13+ Best Bad Movies Ever Made
Movies can be good despite their flaws, but other movies are great precisely because of their flaws. Here are the very best of the very worst movies from horror to sci-fi to 80s cult favorites to comedy.
As a form of artistic expression, movies are subjective. Everyone’s enjoyment of a particular movie will be different based on their own preferences. But as a craft, there are certain objective factors that, up to a certain point, contribute to a movie being deemed “good” or “bad.” Acting, directing, writing, editing, and overall production values all play roles in judging craftsmanship within the filmmaking process. What’s fascinating is that there is a line where the craftsmanship is so poor that the enjoyment of the final work of art increases exponentially. This article focuses on movies that fall well below that line.

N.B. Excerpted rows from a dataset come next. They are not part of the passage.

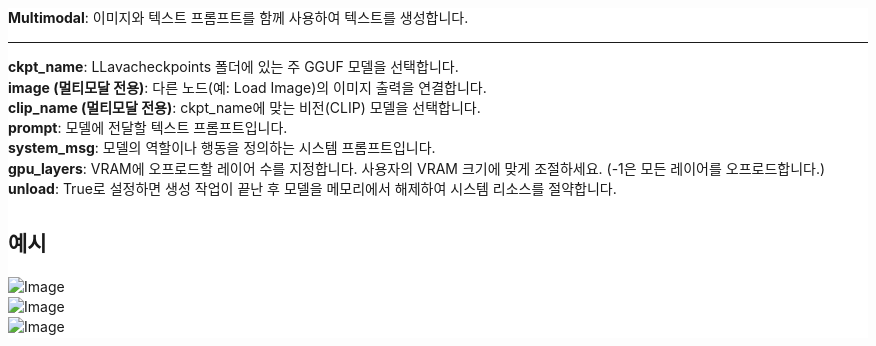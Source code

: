 **Multimodal**: 이미지와 텍스트 프롬프트를 함께 사용하여 텍스트를 생성합니다. <br>

---

**ckpt_name**: LLavacheckpoints 폴더에 있는 주 GGUF 모델을 선택합니다. <br>
**image (멀티모달 전용)**: 다른 노드(예: Load Image)의 이미지 출력을 연결합니다. <br>
**clip_name (멀티모달 전용)**: ckpt_name에 맞는 비전(CLIP) 모델을 선택합니다. <br>
**prompt**: 모델에 전달할 텍스트 프롬프트입니다. <br>
**system_msg**: 모델의 역할이나 행동을 정의하는 시스템 프롬프트입니다. <br>
**gpu_layers**: VRAM에 오프로드할 레이어 수를 지정합니다. 사용자의 VRAM 크기에 맞게 조절하세요. (-1은 모든 레이어를 오프로드합니다.) <br>
**unload**: True로 설정하면 생성 작업이 끝난 후 모델을 메모리에서 해제하여 시스템 리소스를 절약합니다. <br>


## 예시
<img width="1324" height="730" alt="Image" src="https://github.com/user-attachments/assets/7444d711-ba08-483a-aaff-db5831f8f8f3" /> <br>
<img width="1354" height="767" alt="Image" src="https://github.com/user-attachments/assets/d8e34624-fa94-41c6-a61c-1e08a7b705bd" /> <br>
<img width="1589" height="774" alt="Image" src="https://github.com/user-attachments/assets/a02300e4-941f-493d-890d-82d252e427a2" /> <br>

The love for so-bad-they’re-good movies has been around for decades. Dating back to The Vampira Show in 1954, horror hosts including Vampira, Svengoolie, Elvira, and Joe Bob Briggs are known for taking jabs at the campy movies they curate for audiences. Taking the idea further, shows like Mystery Science Theater 3000 (1988 – 2022) skewer bad movies (and some good ones) on every level. These programs helped instill a love for awful movies into generations of film fans. Laughing at and with a film proves that bad movies should be celebrated for the joy they bring, not denigrated as being unworthy of our attention.
The popularity of bad movies is enormous. Film distributors like The Asylum capitalize on our love of awfulness by releasing movies like Sharknado (2013) and Zoombies (2016) which intentionally go for a so-bad-it’s-good aesthetic. Somehow, artificially manufactured badness defeats the purpose. This list highlights the top movies that were (probably) intended to be something good, but failed so badly that they became something great instead.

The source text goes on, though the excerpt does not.